TASK INPUTS ▸
......

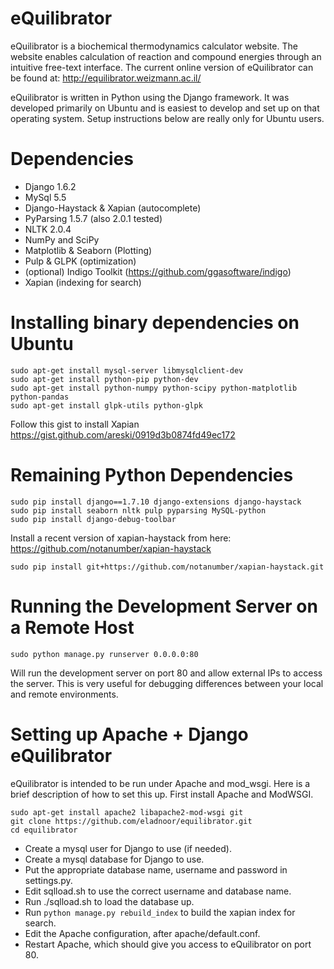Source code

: eQuilibrator
============

eQuilibrator is a biochemical thermodynamics calculator website. The website enables calculation 
of reaction and compound energies through an intuitive free-text interface. The current online
version of eQuilibrator can be found at:
http://equilibrator.weizmann.ac.il/

eQuilibrator is written in Python using the Django framework. It was developed primarily on Ubuntu
and is easiest to develop and set up on that operating system. Setup instructions below are really
only for Ubuntu users.

# Dependencies
- Django 1.6.2
- MySql 5.5
- Django-Haystack & Xapian (autocomplete)
- PyParsing 1.5.7 (also 2.0.1 tested)
- NLTK 2.0.4
- NumPy and SciPy
- Matplotlib & Seaborn (Plotting)
- Pulp & GLPK (optimization)
- (optional) Indigo Toolkit (https://github.com/ggasoftware/indigo)
- Xapian (indexing for search)

# Installing binary dependencies on Ubuntu
```
sudo apt-get install mysql-server libmysqlclient-dev
sudo apt-get install python-pip python-dev
sudo apt-get install python-numpy python-scipy python-matplotlib python-pandas
sudo apt-get install glpk-utils python-glpk
```

Follow this gist to install Xapian 
https://gist.github.com/areski/0919d3b0874fd49ec172

# Remaining Python Dependencies 
```
sudo pip install django==1.7.10 django-extensions django-haystack
sudo pip install seaborn nltk pulp pyparsing MySQL-python
sudo pip install django-debug-toolbar
```

Install a recent version of xapian-haystack from here: 
https://github.com/notanumber/xapian-haystack
```
sudo pip install git+https://github.com/notanumber/xapian-haystack.git
```

# Running the Development Server on a Remote Host

```
sudo python manage.py runserver 0.0.0.0:80
```

Will run the development server on port 80 and allow external IPs to access the server. This is very
useful for debugging differences between your local and remote environments.

# Setting up Apache + Django eQuilibrator

eQuilibrator is intended to be run under Apache and mod_wsgi. Here is a brief description of how to set this up. First install Apache and ModWSGI. 

```
sudo apt-get install apache2 libapache2-mod-wsgi git
git clone https://github.com/eladnoor/equilibrator.git
cd equilibrator
```

* Create a mysql user for Django to use (if needed).
* Create a mysql database for Django to use.
* Put the appropriate database name, username and password in settings.py.
* Edit sqlload.sh to use the correct username and database name. 
* Run ./sqlload.sh to load the database up. 
* Run `python manage.py rebuild_index` to build the xapian index for search.
* Edit the Apache configuration, after apache/default.conf.
* Restart Apache, which should give you access to eQuilibrator on port 80. 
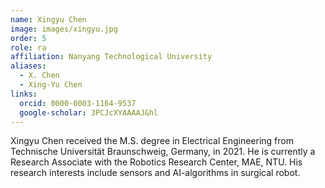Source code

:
 ```yaml
---
name: Xingyu Chen
image: images/xingyu.jpg
order: 5
role: ra
affiliation: Nanyang Technological University
aliases:
  - X. Chen
  - Xing-Yu Chen
links:
  orcid: 0000-0003-1164-9537
  google-scholar: 3PCJcXYAAAAJ&hl
---
```


Xingyu Chen received the M.S. degree in Electrical Engineering from Technische Universität Braunschweig, Germany, in 2021. He is currently a Research Associate with the Robotics Research Center, MAE, NTU. His research interests include sensors and AI-algorithms in surgical robot.

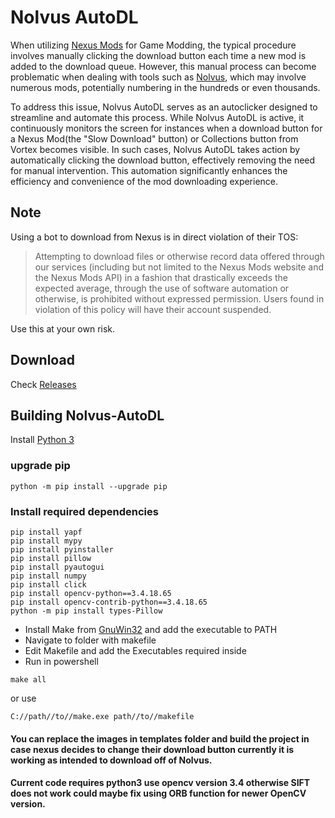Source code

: # Nolvus AutoDL

When utilizing [Nexus Mods](https://nexusmods.com/) for Game Modding, the typical procedure involves manually clicking the download button each time a new mod is added to the download queue.
However, this manual process can become problematic when dealing with tools such as [Nolvus](https://www.nolvus.net/), which may involve numerous mods, potentially numbering in the hundreds or even thousands.

To address this issue, Nolvus AutoDL serves as an autoclicker designed to streamline and automate this process. While Nolvus AutoDL is active, it continuously monitors the screen for instances when a download button for a Nexus Mod(the "Slow Download" button) or Collections button from Vortex becomes visible.
In such cases, Nolvus AutoDL takes action by automatically clicking the download button, effectively removing the need for manual intervention. This automation significantly enhances the efficiency and convenience of the mod downloading experience.

## Note

Using a bot to download from Nexus is in direct violation of their TOS:

> Attempting to download files or otherwise record data offered through our services (including but not limited to the Nexus Mods website and the Nexus Mods API) in a fashion that drastically exceeds the expected average, through the use of software automation or otherwise, is prohibited without expressed permission. Users found in violation of this policy will have their account suspended.

Use this at your own risk.

## Download

Check [Releases](https://github.com/GreatWizard/nolvus-autodl/releases/)

## Building Nolvus-AutoDL

Install [Python 3](https://www.python.org/downloads/)

### upgrade pip

```
python -m pip install --upgrade pip
```

### Install required dependencies

```
pip install yapf
pip install mypy
pip install pyinstaller
pip install pillow
pip install pyautogui
pip install numpy
pip install click
pip install opencv-python==3.4.18.65
pip install opencv-contrib-python==3.4.18.65
python -m pip install types-Pillow
```

- Install Make from [GnuWin32](https://sourceforge.net/projects/gnuwin32/files/make/3.81/) and add the executable to PATH
- Navigate to folder with makefile
- Edit Makefile and add the Executables required inside
- Run in powershell

```
make all
```

or use

```
C://path//to//make.exe path//to//makefile
```

#### You can replace the images in templates folder and build the project in case nexus decides to change their download button currently it is working as intended to download off of Nolvus.

#### Current code requires python3 use opencv version 3.4 otherwise SIFT does not work could maybe fix using ORB function for newer OpenCV version.
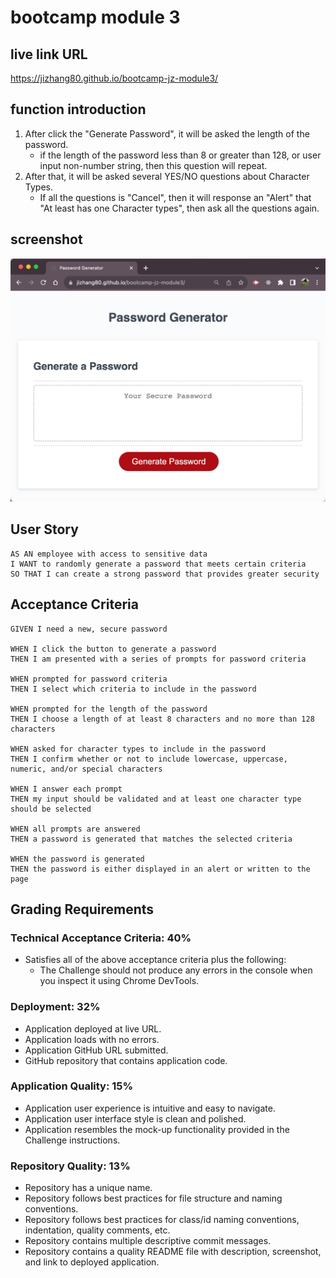 # bootcamp module 3

## live link URL

https://jizhang80.github.io/bootcamp-jz-module3/

## function introduction

1. After click the "Generate Password", it will be asked the length of the password.
    * if the length of the password less than 8 or greater than 128, or user input non-number string, then this question will repeat.
2. After that, it will be asked several YES/NO questions about Character Types. 
    * If all the questions is "Cancel", then it will response an "Alert" that "At least has one Character types", then ask all the questions again.

## screenshot

![Screenshot](./screenshot.jpg)

## User Story
```
AS AN employee with access to sensitive data
I WANT to randomly generate a password that meets certain criteria
SO THAT I can create a strong password that provides greater security
```

## Acceptance Criteria
```
GIVEN I need a new, secure password

WHEN I click the button to generate a password
THEN I am presented with a series of prompts for password criteria

WHEN prompted for password criteria
THEN I select which criteria to include in the password

WHEN prompted for the length of the password
THEN I choose a length of at least 8 characters and no more than 128 characters

WHEN asked for character types to include in the password
THEN I confirm whether or not to include lowercase, uppercase, numeric, and/or special characters

WHEN I answer each prompt
THEN my input should be validated and at least one character type should be selected

WHEN all prompts are answered
THEN a password is generated that matches the selected criteria

WHEN the password is generated
THEN the password is either displayed in an alert or written to the page
```

## Grading Requirements
### Technical Acceptance Criteria: 40%
* Satisfies all of the above acceptance criteria plus the following:  
    * The Challenge should not produce any errors in the console when you inspect it using Chrome DevTools.
### Deployment: 32%
* Application deployed at live URL.
* Application loads with no errors.
* Application GitHub URL submitted.
* GitHub repository that contains application code.
### Application Quality: 15%
* Application user experience is intuitive and easy to navigate.
* Application user interface style is clean and polished.
* Application resembles the mock-up functionality provided in the Challenge instructions.

### Repository Quality: 13%
* Repository has a unique name.
* Repository follows best practices for file structure and naming conventions.
* Repository follows best practices for class/id naming conventions, indentation, quality comments, etc.
* Repository contains multiple descriptive commit messages.
* Repository contains a quality README file with description, screenshot, and link to deployed application.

......

WORK TO BE COMPLETED ▸ Only the lines that lie between the start of the listing and the line containing "version of eQuilibrator", both included, belong in the answer; write them out exactly and omit pictures.

SOLVED EXERCISE ▸
Source code

: eQuilibrator
============

eQuilibrator is a biochemical thermodynamics calculator website. The website enables calculation 
of reaction and compound energies through an intuitive free-text interface. The current online
version of eQuilibrator can be found at:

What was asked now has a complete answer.